Pemerintah pusat dan
daerah sebaiknya fokus membelanjakan dana untuk merekrut guru dengan
kompetensi yang tinggi sekali. Ke depan, tidak boleh lagi ada guru yang salah
rekrut karena kompetensinya yang kurang atau sedang-sedang saja. Banyak anak
bangsa ini yang kualitasnya hebat, tetapi tidak punya akses bisa jadi guru.

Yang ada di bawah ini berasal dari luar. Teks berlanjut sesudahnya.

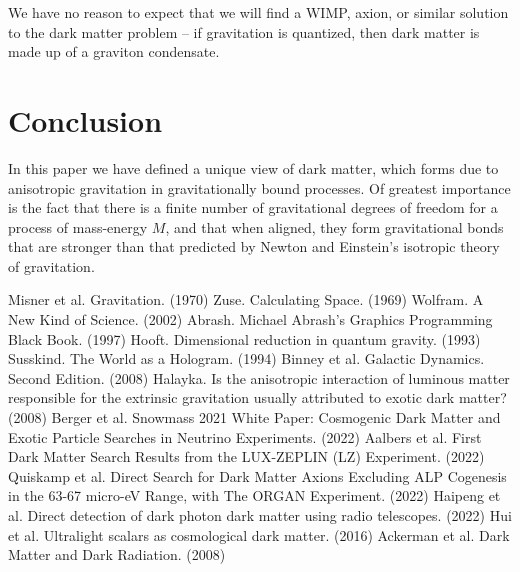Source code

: \documentclass[12pt]{article}
\begin{document}
We have no reason to expect that we will find a WIMP, axion, or similar solution \cite{berger, aalbers, quiskamp, haipeng, hui, ackerman} to the dark matter problem -- if gravitation is quantized, then dark matter is made up of a graviton condensate.





\section{Conclusion}

In this paper we have defined a unique view of dark matter, which forms due to anisotropic gravitation in gravitationally bound processes.
Of greatest importance is the fact that there is a finite number of gravitational degrees of freedom for a process of mass-energy $M$, and that when aligned, they form gravitational bonds that are stronger than that predicted by Newton and Einstein's isotropic theory of gravitation.








\begin{thebibliography}{9}
 Misner et al. Gravitation. (1970)
 Zuse. Calculating Space. (1969)
 Wolfram. A New Kind of Science. (2002)
 Abrash. Michael Abrash's Graphics Programming Black Book. (1997)
 Hooft. Dimensional reduction in quantum gravity. (1993)
 Susskind. The World as a Hologram. (1994)
 Binney et al. Galactic Dynamics. Second Edition. (2008)
 Halayka. Is the anisotropic interaction of luminous matter responsible for the extrinsic gravitation usually attributed to exotic dark matter? (2008)
 Berger et al. Snowmass 2021 White Paper: Cosmogenic Dark Matter and Exotic Particle Searches in Neutrino Experiments. (2022)
 Aalbers et al. First Dark Matter Search Results from the LUX-ZEPLIN (LZ) Experiment. (2022)
 Quiskamp et al. Direct Search for Dark Matter Axions Excluding ALP Cogenesis in the 63-67 micro-eV Range, with The ORGAN Experiment. (2022)
 Haipeng et al. Direct detection of dark photon dark matter using radio telescopes. (2022)
 Hui et al. Ultralight scalars as cosmological dark matter. (2016)
 Ackerman et al. Dark Matter and Dark Radiation. (2008)
\end{thebibliography}
\end{document}
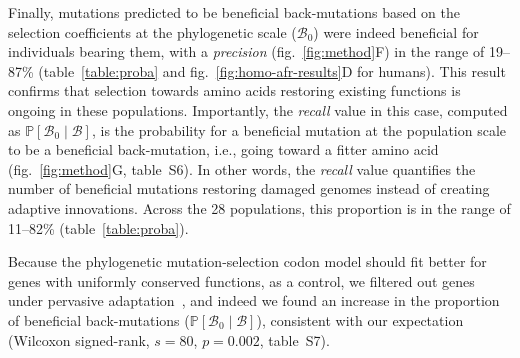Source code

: \documentclass[9pt,twocolumn,twoside,lineno]{pnas-new}
\newcommand{\proba}{\mathbb{P}}
\newcommand{\SphyBen}{\mathcal{B}_0}
\newcommand{\given}{\mid}
\newcommand{\SpopBen}{\mathcal{B}}
\begin{document}
Finally, mutations predicted to be beneficial back-mutations based on the selection coefficients at the phylogenetic scale ($\SphyBen$) were indeed beneficial for individuals bearing them, with a \textit{precision} (fig.~\ref{fig:method}F) in the range of 19--87\% (table~\ref{table:proba} and fig.~\ref{fig:homo-afr-results}D for humans).
This result confirms that selection towards amino acids restoring existing functions is ongoing in these populations.
Importantly, the \textit{recall} value in this case, computed as $\proba [ \SphyBen  \given  \SpopBen]$, is the probability for a beneficial mutation at the population scale to be a beneficial back-mutation, i.e., going toward a fitter amino acid (fig.~\ref{fig:method}G, table~S6).
In other words, the \textit{recall} value quantifies the number of beneficial mutations restoring damaged genomes instead of creating adaptive innovations.
Across the 28 populations, this proportion is in the range of 11--82\% (table~\ref{table:proba}).

Because the phylogenetic mutation-selection codon model should fit better for genes with uniformly conserved functions, as a control, we filtered out genes under pervasive adaptation~\cite{latrille_genes_2023}, and indeed we found an increase in the proportion of beneficial back-mutations ($\proba [ \SphyBen  \given  \SpopBen]$), consistent with our expectation (Wilcoxon signed-rank, $s=80$, $p=0.002$, table~S7).
\end{document}
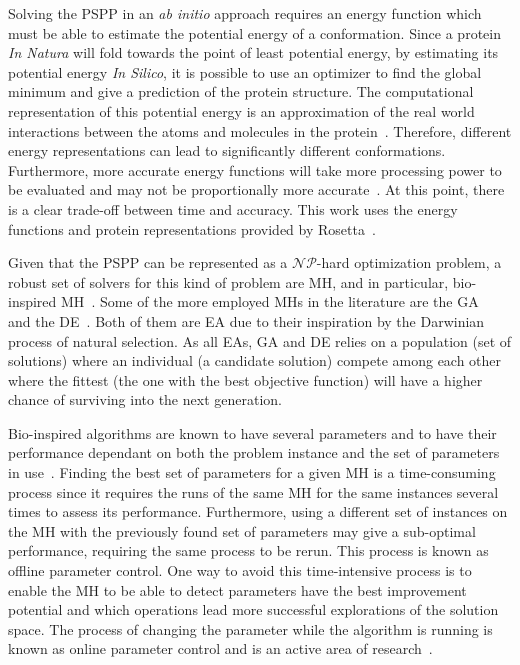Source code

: Solving the \ac{PSPP} in an \textit{ab initio} approach requires an energy function
which must be able to estimate the potential energy of a conformation. Since a
protein \textit{In Natura} will fold towards the point of least potential
energy, by estimating its potential energy \textit{In Silico}, it is possible to
use an optimizer to find the global minimum and give a prediction of the
protein structure. The computational representation of this potential energy is
an approximation of the real world interactions between the atoms and molecules
in the protein~\cite{alford2017rosetta}. Therefore,
different energy representations can lead to
significantly different conformations. Furthermore, more accurate energy
functions will take more processing power to be evaluated and may not be
proportionally more accurate~\cite{xu2012ab}. At this point,
there is a clear trade-off between time and accuracy.
This work uses the energy functions and protein representations provided by
Rosetta~\cite{rohl2004protein,leaver2011rosetta3}.

Given that the \ac{PSPP} can be represented as a $\mathcal{NP}$-hard optimization
problem, a robust set of solvers for this kind of problem are
\ac{MH}, and in particular, bio-inspired \ac{MH}~\cite{kar2016bio}.
Some of the more employed \ac{MH}s in the literature are the
\ac{GA}~\cite{holland1992genetic} and the
\ac{DE}~\cite{storn1997differential}. Both of them are
\ac{EA} due to their inspiration by the Darwinian process of natural
selection. As all \ac{EA}s, \ac{GA} and \ac{DE} relies on a population
(set of solutions) where an
individual (a candidate solution) compete among each other where the fittest (the one
with the best objective function) will have a higher chance of surviving into
the next generation.

Bio-inspired algorithms are known to have several parameters and to have their
performance dependant on both the problem instance and the set of parameters in
use~\cite{eiben2007parameter}.
Finding the best set of parameters for a given \ac{MH} is a time-consuming
process since it requires the runs of the same \ac{MH} for the same instances
several times to assess its performance. Furthermore, using a different set of
instances on the \ac{MH} with the previously found set of parameters may give a
sub-optimal performance, requiring the same process to be rerun.  This process
is known as offline parameter control. One way to avoid this time-intensive
process is to enable the \ac{MH} to be able to detect parameters have the best
improvement potential and which operations lead more successful explorations of
the solution space. The process of changing the parameter while the algorithm
is running is known as online parameter control and is an active area of
research~\cite{parpinelli18review}.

Akses harus dibuka seluas-luasnya dengan saringan yang seketat-ketatnya untuk
mencari guru yang terbaik.
Masalah kompetensi ini
harus dipantau terus-menerus. Keberadaan guru yang kompetensinya rendah akan
berbahaya. Mengapa? Sebab murid yang dihadapi di dalam kelas tidak akan dapat
mengontrol guru di dalam kelas atau memberi feedback, umpan balik, mengingat
umur dan ilmu mereka belum cukup.
Saya kira kalau
pemerintahan Joko Widodo dan Jusuf Kalla fokus terhadap dua masalah ini saja,
yaitu penyamarataan kualitas guru dan dosen di seluruh negeri ini, banyak
masalah pendidikan di negeri ini terselesaikan. Termasuk cita ke-3 dari
Nawacita: ”Kami akan membangun Indonesia dari pinggiran dengan memperkuat
daerah-daerah dan desa dalam kerangk negara kesatuan”.
Menguatnya kualitas
pendidikan dasar dan menengah akan menguatkan mutu pendidikan tinggi.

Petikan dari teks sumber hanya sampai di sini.